_The task:_ Report each line of the records below that holds the word "expression".

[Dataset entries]
=== Section Start ===

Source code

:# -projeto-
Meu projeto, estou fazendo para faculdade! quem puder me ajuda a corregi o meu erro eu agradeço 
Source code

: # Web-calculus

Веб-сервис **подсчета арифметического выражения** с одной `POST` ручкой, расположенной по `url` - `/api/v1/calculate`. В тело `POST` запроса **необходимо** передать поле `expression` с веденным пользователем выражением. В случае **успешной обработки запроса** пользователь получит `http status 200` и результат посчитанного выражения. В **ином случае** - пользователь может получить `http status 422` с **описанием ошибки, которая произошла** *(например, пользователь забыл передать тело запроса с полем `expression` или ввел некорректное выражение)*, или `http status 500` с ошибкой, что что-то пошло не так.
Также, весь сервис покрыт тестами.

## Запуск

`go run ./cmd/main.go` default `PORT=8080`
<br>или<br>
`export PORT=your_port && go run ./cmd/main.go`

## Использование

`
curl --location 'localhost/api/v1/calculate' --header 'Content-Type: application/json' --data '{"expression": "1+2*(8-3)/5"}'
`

=== Section End ===

_Problem solution:_
Веб-сервис **подсчета арифметического выражения** с одной `POST` ручкой, расположенной по `url` - `/api/v1/calculate`. В тело `POST` запроса **необходимо** передать поле `expression` с веденным пользователем выражением. В случае **успешной обработки запроса** пользователь получит `http status 200` и результат посчитанного выражения. В **ином случае** - пользователь может получить `http status 422` с **описанием ошибки, которая произошла** *(например, пользователь забыл передать тело запроса с полем `expression` или ввел некорректное выражение)*, или `http status 500` с ошибкой, что что-то пошло не так.
curl --location 'localhost/api/v1/calculate' --header 'Content-Type: application/json' --data '{"expression": "1+2*(8-3)/5"}'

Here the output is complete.